D’abord parce que nous avons un droit qui reste finalement plutôt flou en la matière, moins contraignant sur beaucoup de points que le droit américain par exemple. L’exigence de transparence n’implique pas de complexifier notre droit, c’est peut-être-même en le rendant plus simple mais plus clair que nous atteindrons notre objectif.
D’autre part parce que les attentes de la société sont très fortes sur la question des rémunérations, des conflits d’intérêt et de pratiques parfois obscures qui ont pu jouer un rôle dans la crise financière de la fin des années 2000. Et parler de la gouvernance des entreprises, ce n’est pas simplement parler de questions internes aux sociétés, c’est réfléchir à leur efficacité et donc à la santé de l’économie.
Troisième point, la légitimité de notre mission se fonde aussi sur la politique active de l’Etat français en faveur de ses entreprises. Les aides publiques –indirectes bien entendu– que l’Etat accorde aux entreprises justifie qu’il demande en contrepartie des garanties, tant sur la gestion financière que sur la stratégie globale des entreprises. De plus, l’Etat est actionnaire de nombres d’entreprises françaises.

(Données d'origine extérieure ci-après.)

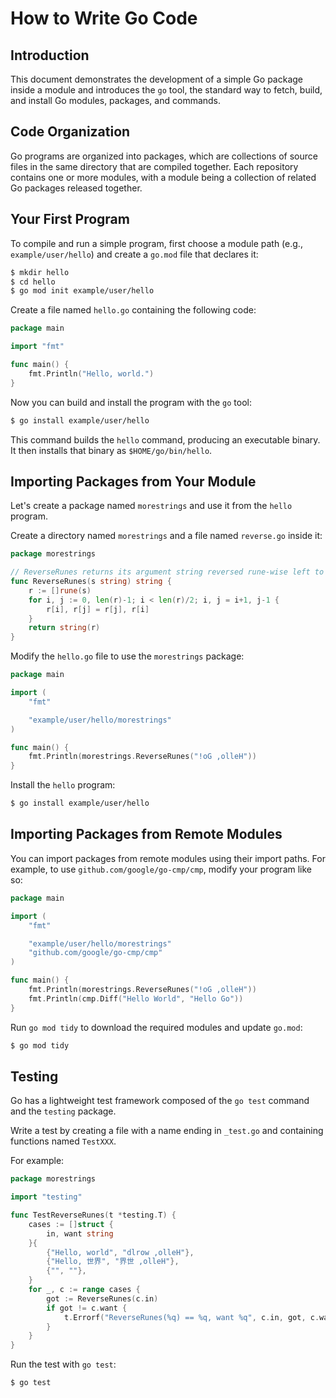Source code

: # How to Write Go Code

## Introduction

This document demonstrates the development of a simple Go package inside a module and introduces the `go` tool, the standard way to fetch, build, and install Go modules, packages, and commands.

## Code Organization

Go programs are organized into packages, which are collections of source files in the same directory that are compiled together. Each repository contains one or more modules, with a module being a collection of related Go packages released together. 

## Your First Program

To compile and run a simple program, first choose a module path (e.g., `example/user/hello`) and create a `go.mod` file that declares it:

```bash
$ mkdir hello
$ cd hello
$ go mod init example/user/hello
```

Create a file named `hello.go` containing the following code:

```go
package main

import "fmt"

func main() {
    fmt.Println("Hello, world.")
}
```

Now you can build and install the program with the `go` tool:

```bash
$ go install example/user/hello
```

This command builds the `hello` command, producing an executable binary. It then installs that binary as `$HOME/go/bin/hello`.

## Importing Packages from Your Module

Let's create a package named `morestrings` and use it from the `hello` program.

Create a directory named `morestrings` and a file named `reverse.go` inside it:

```go
package morestrings

// ReverseRunes returns its argument string reversed rune-wise left to right.
func ReverseRunes(s string) string {
    r := []rune(s)
    for i, j := 0, len(r)-1; i < len(r)/2; i, j = i+1, j-1 {
        r[i], r[j] = r[j], r[i]
    }
    return string(r)
}
```

Modify the `hello.go` file to use the `morestrings` package:

```go
package main

import (
    "fmt"

    "example/user/hello/morestrings"
)

func main() {
    fmt.Println(morestrings.ReverseRunes("!oG ,olleH"))
}
```

Install the `hello` program:

```bash
$ go install example/user/hello
```

## Importing Packages from Remote Modules

You can import packages from remote modules using their import paths. For example, to use `github.com/google/go-cmp/cmp`, modify your program like so:

```go
package main

import (
    "fmt"

    "example/user/hello/morestrings"
    "github.com/google/go-cmp/cmp"
)

func main() {
    fmt.Println(morestrings.ReverseRunes("!oG ,olleH"))
    fmt.Println(cmp.Diff("Hello World", "Hello Go"))
}
```

Run `go mod tidy` to download the required modules and update `go.mod`:

```bash
$ go mod tidy
```

## Testing

Go has a lightweight test framework composed of the `go test` command and the `testing` package.

Write a test by creating a file with a name ending in `_test.go` and containing functions named `TestXXX`.

For example:

```go
package morestrings

import "testing"

func TestReverseRunes(t *testing.T) {
    cases := []struct {
        in, want string
    }{
        {"Hello, world", "dlrow ,olleH"},
        {"Hello, 世界", "界世 ,olleH"},
        {"", ""},
    }
    for _, c := range cases {
        got := ReverseRunes(c.in)
        if got != c.want {
            t.Errorf("ReverseRunes(%q) == %q, want %q", c.in, got, c.want)
        }
    }
}
```

Run the test with `go test`:

```bash
$ go test
```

Enfin parce que quand on envisage de légiférer sur un sujet qui implique autant d’acteurs, il est important de faire participer ces derniers à la réflexion de la représentation nationale. L’Assemblée nationale n’est pas et ne doit pas devenir une tour d’ivoire au sein de laquelle dissertent confortablement des élus déconnectés des événements extérieurs. Au contraire, nous la voulons ouverte sur la société et sur le monde. Nous ne voulons pas que les personnes ou structures concernées au premier chef par un sujet apprennent nos décisions par la presse, mais qu’elles aient pu être associées en amont à nos travaux.
En tant que responsables politiques, bien évidemment, nous ne sommes pas là que pour enregistrer les doléances. Nous allons prendre des décisions qui ne feront pas plaisir à tout le monde. Mais nous les prendrons en pleine connaissance des implications qu’elles portent pour les uns et les autres.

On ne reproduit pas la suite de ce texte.